*Required action*.
Entries follow. Return each line that contains the word "frac".

Collected data
******************************

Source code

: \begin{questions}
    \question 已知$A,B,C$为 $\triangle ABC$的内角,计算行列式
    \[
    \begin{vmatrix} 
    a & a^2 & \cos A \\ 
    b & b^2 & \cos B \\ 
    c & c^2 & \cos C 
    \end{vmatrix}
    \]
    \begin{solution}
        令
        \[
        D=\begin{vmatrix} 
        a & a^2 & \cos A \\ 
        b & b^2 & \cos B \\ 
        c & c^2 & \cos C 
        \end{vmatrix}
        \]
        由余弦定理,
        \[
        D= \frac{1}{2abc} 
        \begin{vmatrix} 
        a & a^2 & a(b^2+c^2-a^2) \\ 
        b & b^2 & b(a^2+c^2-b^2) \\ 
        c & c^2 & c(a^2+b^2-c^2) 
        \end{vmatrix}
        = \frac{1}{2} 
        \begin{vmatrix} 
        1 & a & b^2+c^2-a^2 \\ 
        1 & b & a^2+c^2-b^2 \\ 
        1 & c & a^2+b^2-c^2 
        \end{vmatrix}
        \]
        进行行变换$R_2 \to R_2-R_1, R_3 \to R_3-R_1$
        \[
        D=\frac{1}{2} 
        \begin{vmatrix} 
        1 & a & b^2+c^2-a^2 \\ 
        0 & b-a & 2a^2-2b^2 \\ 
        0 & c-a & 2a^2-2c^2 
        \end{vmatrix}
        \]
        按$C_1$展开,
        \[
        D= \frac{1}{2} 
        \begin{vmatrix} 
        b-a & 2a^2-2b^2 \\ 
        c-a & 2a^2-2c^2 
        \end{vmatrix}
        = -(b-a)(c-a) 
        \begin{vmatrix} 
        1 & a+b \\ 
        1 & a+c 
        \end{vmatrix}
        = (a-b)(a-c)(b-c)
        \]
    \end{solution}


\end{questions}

******************************

*Solved problem*.
        D= \frac{1}{2abc} 
        = \frac{1}{2} 
        D=\frac{1}{2} 
        D= \frac{1}{2} 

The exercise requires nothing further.